Take the listing below and print exactly the lines starting at the line containing "[kmos](https://github.com/mhoffman/kmos) is a" and ending at the line containing "### Made In Democracy", both ends included, and no others.
_ _ _ _
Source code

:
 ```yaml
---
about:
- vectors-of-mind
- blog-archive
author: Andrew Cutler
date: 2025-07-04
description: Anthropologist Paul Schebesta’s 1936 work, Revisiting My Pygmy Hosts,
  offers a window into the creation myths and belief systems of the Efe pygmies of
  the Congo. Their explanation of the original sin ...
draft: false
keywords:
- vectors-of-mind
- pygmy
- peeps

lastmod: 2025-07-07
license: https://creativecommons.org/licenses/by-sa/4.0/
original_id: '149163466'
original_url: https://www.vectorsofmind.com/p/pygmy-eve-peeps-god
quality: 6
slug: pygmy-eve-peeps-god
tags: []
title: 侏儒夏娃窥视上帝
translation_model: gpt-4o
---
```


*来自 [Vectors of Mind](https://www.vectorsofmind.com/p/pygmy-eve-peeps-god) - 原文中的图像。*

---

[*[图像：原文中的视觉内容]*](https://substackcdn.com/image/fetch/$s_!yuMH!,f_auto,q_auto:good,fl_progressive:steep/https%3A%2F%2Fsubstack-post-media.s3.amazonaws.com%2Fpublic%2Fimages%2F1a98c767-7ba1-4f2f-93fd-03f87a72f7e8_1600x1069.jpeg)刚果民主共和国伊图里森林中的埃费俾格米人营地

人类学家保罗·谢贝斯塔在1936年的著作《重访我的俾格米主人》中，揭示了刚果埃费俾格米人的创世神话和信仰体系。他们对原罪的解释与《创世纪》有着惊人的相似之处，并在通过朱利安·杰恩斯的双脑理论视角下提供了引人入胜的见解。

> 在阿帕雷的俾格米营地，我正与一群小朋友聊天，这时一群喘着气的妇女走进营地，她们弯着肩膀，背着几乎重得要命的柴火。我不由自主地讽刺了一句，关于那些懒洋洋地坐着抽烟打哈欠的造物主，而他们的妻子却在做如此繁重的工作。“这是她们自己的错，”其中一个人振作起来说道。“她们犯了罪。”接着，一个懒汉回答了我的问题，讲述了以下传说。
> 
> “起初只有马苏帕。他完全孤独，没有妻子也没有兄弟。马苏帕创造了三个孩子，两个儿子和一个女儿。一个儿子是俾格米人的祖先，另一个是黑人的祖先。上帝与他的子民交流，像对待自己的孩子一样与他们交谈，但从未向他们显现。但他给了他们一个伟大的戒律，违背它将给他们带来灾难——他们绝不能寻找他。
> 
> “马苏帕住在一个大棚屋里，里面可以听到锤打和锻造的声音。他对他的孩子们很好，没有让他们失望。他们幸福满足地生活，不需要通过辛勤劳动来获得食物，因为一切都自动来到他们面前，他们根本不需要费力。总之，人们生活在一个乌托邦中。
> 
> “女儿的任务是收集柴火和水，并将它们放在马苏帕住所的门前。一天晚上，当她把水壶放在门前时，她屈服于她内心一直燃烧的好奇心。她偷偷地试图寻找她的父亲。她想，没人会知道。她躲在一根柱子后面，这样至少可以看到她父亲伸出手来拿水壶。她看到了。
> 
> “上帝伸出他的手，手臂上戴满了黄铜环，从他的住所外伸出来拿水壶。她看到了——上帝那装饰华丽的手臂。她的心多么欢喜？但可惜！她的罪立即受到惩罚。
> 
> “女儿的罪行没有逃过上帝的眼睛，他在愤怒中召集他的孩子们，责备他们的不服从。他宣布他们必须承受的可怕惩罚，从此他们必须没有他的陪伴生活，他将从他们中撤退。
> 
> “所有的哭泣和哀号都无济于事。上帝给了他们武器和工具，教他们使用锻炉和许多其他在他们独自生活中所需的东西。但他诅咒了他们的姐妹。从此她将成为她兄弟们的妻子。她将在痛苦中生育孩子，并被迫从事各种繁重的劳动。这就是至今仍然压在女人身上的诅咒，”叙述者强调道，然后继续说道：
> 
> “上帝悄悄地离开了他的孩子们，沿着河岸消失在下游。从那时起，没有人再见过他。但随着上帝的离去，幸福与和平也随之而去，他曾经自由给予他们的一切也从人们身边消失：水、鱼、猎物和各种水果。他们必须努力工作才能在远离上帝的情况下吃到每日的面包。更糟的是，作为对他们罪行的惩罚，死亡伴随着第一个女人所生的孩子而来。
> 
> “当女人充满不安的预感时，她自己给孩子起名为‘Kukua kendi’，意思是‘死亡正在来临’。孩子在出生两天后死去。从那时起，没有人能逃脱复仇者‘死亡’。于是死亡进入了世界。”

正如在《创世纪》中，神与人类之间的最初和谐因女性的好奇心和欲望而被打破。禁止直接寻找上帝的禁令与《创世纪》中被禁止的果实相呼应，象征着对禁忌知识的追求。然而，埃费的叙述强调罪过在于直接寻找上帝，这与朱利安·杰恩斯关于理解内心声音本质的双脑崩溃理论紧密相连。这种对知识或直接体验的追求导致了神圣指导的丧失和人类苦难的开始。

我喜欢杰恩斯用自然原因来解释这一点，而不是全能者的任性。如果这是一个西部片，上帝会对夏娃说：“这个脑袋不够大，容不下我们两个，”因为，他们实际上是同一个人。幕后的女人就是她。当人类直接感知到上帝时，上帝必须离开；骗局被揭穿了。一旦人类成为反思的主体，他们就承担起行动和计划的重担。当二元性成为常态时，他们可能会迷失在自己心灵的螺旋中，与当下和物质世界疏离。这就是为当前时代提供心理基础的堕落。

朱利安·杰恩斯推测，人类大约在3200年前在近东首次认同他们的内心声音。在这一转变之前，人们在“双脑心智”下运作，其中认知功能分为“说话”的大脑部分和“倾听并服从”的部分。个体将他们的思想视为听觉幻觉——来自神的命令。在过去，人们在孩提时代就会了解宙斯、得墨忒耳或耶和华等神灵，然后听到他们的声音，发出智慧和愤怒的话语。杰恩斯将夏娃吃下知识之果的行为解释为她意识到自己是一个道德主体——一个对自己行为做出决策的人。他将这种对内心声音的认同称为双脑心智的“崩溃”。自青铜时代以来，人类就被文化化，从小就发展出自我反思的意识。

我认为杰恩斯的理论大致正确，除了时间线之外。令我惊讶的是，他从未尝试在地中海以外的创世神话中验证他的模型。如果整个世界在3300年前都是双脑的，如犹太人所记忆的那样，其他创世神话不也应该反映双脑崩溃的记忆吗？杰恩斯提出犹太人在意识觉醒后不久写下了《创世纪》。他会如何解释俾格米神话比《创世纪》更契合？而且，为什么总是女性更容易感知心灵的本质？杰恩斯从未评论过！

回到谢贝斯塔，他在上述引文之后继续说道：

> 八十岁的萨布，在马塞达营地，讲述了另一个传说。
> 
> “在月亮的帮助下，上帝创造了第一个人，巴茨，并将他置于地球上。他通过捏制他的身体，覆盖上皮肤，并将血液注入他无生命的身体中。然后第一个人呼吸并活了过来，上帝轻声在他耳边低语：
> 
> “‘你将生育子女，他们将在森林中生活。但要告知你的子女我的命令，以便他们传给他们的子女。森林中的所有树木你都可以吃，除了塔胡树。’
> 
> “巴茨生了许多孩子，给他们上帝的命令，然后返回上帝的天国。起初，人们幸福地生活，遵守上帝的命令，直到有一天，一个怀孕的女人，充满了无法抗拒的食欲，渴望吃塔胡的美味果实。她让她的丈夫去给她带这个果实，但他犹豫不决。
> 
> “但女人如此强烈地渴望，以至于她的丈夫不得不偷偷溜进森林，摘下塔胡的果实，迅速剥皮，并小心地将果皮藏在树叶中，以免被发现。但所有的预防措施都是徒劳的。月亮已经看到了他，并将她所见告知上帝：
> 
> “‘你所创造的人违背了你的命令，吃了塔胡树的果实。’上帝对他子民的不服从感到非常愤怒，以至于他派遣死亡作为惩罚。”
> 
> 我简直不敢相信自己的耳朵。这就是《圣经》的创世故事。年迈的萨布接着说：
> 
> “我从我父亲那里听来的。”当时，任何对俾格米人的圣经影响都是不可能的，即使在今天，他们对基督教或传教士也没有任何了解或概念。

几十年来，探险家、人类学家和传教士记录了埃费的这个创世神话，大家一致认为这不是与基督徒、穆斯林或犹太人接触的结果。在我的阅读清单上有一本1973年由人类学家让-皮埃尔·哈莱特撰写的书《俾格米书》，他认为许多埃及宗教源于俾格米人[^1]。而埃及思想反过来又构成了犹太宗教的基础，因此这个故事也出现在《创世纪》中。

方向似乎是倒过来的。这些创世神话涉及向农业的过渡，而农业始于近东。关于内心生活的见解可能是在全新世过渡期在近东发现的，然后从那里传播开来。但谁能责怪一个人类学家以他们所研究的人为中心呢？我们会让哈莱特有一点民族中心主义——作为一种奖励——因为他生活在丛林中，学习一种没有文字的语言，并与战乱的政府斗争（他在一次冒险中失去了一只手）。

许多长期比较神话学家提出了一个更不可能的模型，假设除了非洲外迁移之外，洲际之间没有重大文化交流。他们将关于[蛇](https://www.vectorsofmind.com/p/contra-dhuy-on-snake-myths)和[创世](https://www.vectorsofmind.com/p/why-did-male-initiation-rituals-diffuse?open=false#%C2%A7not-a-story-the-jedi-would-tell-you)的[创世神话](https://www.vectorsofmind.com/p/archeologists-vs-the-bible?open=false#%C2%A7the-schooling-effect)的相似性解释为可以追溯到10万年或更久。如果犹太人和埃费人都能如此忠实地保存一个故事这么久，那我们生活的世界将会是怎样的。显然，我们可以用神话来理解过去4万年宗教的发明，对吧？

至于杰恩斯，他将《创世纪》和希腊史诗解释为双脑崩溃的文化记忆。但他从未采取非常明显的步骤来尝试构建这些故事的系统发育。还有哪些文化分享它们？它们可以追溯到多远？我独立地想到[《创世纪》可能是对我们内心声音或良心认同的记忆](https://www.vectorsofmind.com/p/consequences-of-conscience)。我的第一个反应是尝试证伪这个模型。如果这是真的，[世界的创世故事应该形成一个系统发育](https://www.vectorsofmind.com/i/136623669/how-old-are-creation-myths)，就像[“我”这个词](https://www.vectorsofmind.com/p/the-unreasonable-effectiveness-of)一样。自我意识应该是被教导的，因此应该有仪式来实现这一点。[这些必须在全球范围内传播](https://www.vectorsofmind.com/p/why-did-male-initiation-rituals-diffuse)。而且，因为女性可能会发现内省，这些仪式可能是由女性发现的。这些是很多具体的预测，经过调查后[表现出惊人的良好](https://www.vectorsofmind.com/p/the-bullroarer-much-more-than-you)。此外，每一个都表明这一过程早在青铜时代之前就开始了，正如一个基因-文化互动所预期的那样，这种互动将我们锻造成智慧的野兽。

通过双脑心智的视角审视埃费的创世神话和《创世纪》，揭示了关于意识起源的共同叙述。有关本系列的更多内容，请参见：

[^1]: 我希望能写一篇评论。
_ _ _ _
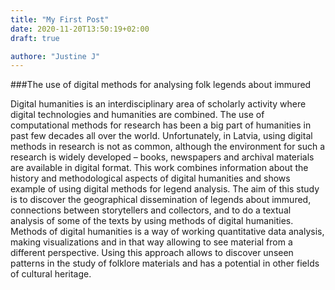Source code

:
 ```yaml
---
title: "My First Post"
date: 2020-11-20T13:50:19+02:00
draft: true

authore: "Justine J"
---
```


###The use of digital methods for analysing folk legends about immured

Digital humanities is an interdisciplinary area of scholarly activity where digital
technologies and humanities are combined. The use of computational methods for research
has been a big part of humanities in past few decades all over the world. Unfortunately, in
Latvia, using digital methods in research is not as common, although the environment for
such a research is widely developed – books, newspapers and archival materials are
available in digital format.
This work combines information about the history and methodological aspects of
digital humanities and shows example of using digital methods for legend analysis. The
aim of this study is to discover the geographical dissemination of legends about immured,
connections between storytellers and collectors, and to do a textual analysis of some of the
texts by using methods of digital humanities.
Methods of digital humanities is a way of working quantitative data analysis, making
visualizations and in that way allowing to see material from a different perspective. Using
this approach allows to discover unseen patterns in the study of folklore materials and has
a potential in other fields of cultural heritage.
_ _ _ _
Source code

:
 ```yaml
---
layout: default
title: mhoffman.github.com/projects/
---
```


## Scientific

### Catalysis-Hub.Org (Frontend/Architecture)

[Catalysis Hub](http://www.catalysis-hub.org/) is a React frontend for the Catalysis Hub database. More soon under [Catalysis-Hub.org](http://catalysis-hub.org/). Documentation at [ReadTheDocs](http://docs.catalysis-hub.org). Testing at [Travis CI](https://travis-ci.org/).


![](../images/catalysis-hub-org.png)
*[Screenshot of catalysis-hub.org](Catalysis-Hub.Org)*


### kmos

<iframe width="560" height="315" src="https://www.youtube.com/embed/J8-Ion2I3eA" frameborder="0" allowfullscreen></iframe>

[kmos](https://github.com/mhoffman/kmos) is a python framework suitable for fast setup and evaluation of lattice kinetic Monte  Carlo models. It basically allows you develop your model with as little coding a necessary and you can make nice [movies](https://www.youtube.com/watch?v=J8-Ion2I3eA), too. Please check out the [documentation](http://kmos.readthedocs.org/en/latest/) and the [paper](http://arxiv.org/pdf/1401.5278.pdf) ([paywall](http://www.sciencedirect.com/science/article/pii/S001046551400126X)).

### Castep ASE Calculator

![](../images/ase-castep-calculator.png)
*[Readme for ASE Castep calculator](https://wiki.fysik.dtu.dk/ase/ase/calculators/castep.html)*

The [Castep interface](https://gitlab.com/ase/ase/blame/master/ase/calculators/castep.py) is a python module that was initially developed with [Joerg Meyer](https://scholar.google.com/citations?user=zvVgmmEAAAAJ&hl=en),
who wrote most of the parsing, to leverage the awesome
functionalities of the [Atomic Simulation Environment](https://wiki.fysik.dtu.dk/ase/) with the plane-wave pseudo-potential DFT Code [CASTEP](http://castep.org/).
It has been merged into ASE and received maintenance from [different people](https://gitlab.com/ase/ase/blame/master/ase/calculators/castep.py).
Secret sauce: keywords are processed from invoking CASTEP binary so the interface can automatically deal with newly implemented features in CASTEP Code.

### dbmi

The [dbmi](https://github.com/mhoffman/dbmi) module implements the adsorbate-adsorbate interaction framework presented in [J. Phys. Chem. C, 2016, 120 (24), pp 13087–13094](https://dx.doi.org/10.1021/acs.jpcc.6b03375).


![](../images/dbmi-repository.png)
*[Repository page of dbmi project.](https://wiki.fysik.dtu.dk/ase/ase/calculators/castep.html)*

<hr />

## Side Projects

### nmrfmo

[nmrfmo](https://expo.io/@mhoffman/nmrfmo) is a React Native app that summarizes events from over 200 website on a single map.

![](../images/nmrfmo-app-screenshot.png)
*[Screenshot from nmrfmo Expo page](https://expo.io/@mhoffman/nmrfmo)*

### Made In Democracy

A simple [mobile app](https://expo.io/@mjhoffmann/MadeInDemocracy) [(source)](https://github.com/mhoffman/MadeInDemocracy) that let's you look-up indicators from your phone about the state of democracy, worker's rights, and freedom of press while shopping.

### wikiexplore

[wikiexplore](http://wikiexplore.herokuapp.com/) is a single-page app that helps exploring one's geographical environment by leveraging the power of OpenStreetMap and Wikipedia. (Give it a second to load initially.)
_ _ _ _
* [Your solution]
[kmos](https://github.com/mhoffman/kmos) is a python framework suitable for fast setup and evaluation of lattice kinetic Monte  Carlo models. It basically allows you develop your model with as little coding a necessary and you can make nice [movies](https://www.youtube.com/watch?v=J8-Ion2I3eA), too. Please check out the [documentation](http://kmos.readthedocs.org/en/latest/) and the [paper](http://arxiv.org/pdf/1401.5278.pdf) ([paywall](http://www.sciencedirect.com/science/article/pii/S001046551400126X)).

### Castep ASE Calculator

![](../images/ase-castep-calculator.png)
*[Readme for ASE Castep calculator](https://wiki.fysik.dtu.dk/ase/ase/calculators/castep.html)*

The [Castep interface](https://gitlab.com/ase/ase/blame/master/ase/calculators/castep.py) is a python module that was initially developed with [Joerg Meyer](https://scholar.google.com/citations?user=zvVgmmEAAAAJ&hl=en),
who wrote most of the parsing, to leverage the awesome
functionalities of the [Atomic Simulation Environment](https://wiki.fysik.dtu.dk/ase/) with the plane-wave pseudo-potential DFT Code [CASTEP](http://castep.org/).
It has been merged into ASE and received maintenance from [different people](https://gitlab.com/ase/ase/blame/master/ase/calculators/castep.py).
Secret sauce: keywords are processed from invoking CASTEP binary so the interface can automatically deal with newly implemented features in CASTEP Code.

### dbmi

The [dbmi](https://github.com/mhoffman/dbmi) module implements the adsorbate-adsorbate interaction framework presented in [J. Phys. Chem. C, 2016, 120 (24), pp 13087–13094](https://dx.doi.org/10.1021/acs.jpcc.6b03375).


![](../images/dbmi-repository.png)
*[Repository page of dbmi project.](https://wiki.fysik.dtu.dk/ase/ase/calculators/castep.html)*

<hr />

## Side Projects

### nmrfmo

[nmrfmo](https://expo.io/@mhoffman/nmrfmo) is a React Native app that summarizes events from over 200 website on a single map.

![](../images/nmrfmo-app-screenshot.png)
*[Screenshot from nmrfmo Expo page](https://expo.io/@mhoffman/nmrfmo)*

### Made In Democracy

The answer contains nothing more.